First, we were told they were moving here because of NAFTA. Now apparently, some will be moving here if NAFTA is renegotiated


MEXICO CITY — Jesus Velasquez doesn't want to move to the United States. He fears, however, that he may have to if he loses his job selling avocados. Velasquez, 36, says he and his family have benefited from the North American Free Trade Agreement. For him, the alternative is to immigrate to the United States.

"The trade act is good because we have jobs," he said Sunday, speaking loudly over the clamor of hundreds of workers hauling fruits and vegetables off rumbling trucks. "If there are no jobs, more people are going to go to the U.S. I have so many friends who can't find jobs and leave."

As voters in Ohio, Texas, Rhode Island and Vermont prepare to go to the polls Tuesday, some workers and distributors at this 800-acre food market, one of the biggest in the world, are expressing concern about presidential candidates Hillary Clinton's and Barack Obama's threats to pull out of NAFTA unless it's .

NAFTA is unpopular in Ohio, a key battleground state for Clinton and Obama, where thousands of manufacturing workers have lost jobs.

Several vendors at the Central de Abasto food market said NAFTA isn't perfect.
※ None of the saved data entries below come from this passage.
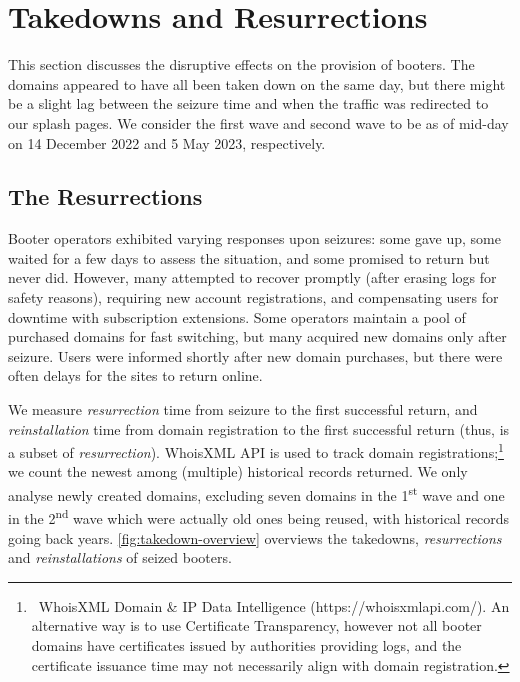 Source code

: \documentclass[letterpaper,twocolumn,10pt]{article}
\begin{document}
\section{Takedowns and Resurrections} \label{sec:takedown-resurrection}
This section discusses the disruptive effects on the provision of booters. The domains appeared to have all been taken down on the same day, but there might be a slight lag between the seizure time and when the traffic was redirected to our splash pages. We consider the first wave and second wave to be as of mid-day on 14 December 2022 and 5 May 2023, respectively.

\subsection{The Resurrections} \label{subsec:booter-resurrections}
Booter operators exhibited varying responses upon seizures: some gave up, some waited for a few days to assess the situation, and some promised to return but never did. However, many attempted to recover promptly (after erasing logs for safety reasons), requiring new account registrations, and compensating users for downtime with subscription extensions. Some operators maintain a pool of purchased domains for fast switching, but many acquired new domains only after seizure. Users were informed shortly after new domain purchases, but there were often delays for the sites to return online.

We measure \textit{resurrection} time from seizure to the first successful return, and \textit{reinstallation} time from domain registration to the first successful return (thus, is a subset of \textit{resurrection}). WhoisXML API is used to track domain registrations;\footnote{~WhoisXML Domain \& IP Data Intelligence (https://whoisxmlapi.com/). An alternative way is to use Certificate Transparency, however not all booter domains have certificates issued by authorities providing logs, and the certificate issuance time may not necessarily align with domain registration.} we count the newest among (multiple) historical records returned. We only analyse newly created domains, excluding seven domains in the 1\textsuperscript{st} wave and one in the 2\textsuperscript{nd} wave which were actually old ones being reused, with historical records going back years. \autoref{fig:takedown-overview} overviews the takedowns, \textit{resurrections} and \textit{reinstallations} of seized booters. 
\end{document}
Prices on many products have risen, and many corn farmers said they've been run out of business because of the influx of cheaper American-grown feed corn. But overall, they say, NAFTA has been good for the country, and they worry what changes the U.S. would seek should it return to the negotiating table with Mexico and Canada.

"People are worried," said Gerardo Peralta, 55, who sells rice, nuts and condiments. "If the U.S. tries to renegotiate, they are going to do what's best for them. That could be bad for Mexico."

Some Mexican leaders sought to downplay the candidates' statements as political rhetoric and "campaign talk."

Sen. Ricardo Garcia Cervantes said that any renegotiation of NAFTA would be based on the issues and not on the "heated statements" made by the American political candidates in hopes of gaining their party's nomination.

"In this electoral environment, one that we have to be very attentive to, we also have to be aware that many of these declarations by the Democratic candidates and Republicans are made for gaining votes," Garcia Cervantes, chairman of the Mexican Foreign Relations Commission for North America, said in a statement.

Mexico has gained because of NAFTA, according to Mexican Economy Secretary Eduardo Soto. He told a gathering last week of U.S., Canadian, and Mexican representatives that the Mexican economy has grown 51 percent because of NAFTA, that nearly 5 million jobs have been generated and that exports to the U.S. and Canada have multiplied five times.

"As representatives of the Mexican government, we do not want to insert ourselves into the U.S. political campaigns," he said. "However, we are convinced that what North America needs is more integration and not less integration. North America needs to look to the future and not return to the past."

Avocados have flourished under NAFTA, but not everyone is in favor of the trade agreement. Last month, hundreds of thousands of farmers clogged Mexico City streets with tractors to protest lifting corn tariffs under the free-trade agreement.

Corn farmers said the entry of cheap imported corn has undermined their profits, and towns are emptying because thousands of small farms have gone out of business. Many head to the U.S. illegally looking for better pay.

"It's not that we're against free trade," said Victor Suarez, the executive director of ANEC, a farmers' coalition, who helped organize the Mexico City rally. "We're in favor of free trade that is balanced — not one that is for corporations and monopolies. We want free trade that is fair for all parties involved."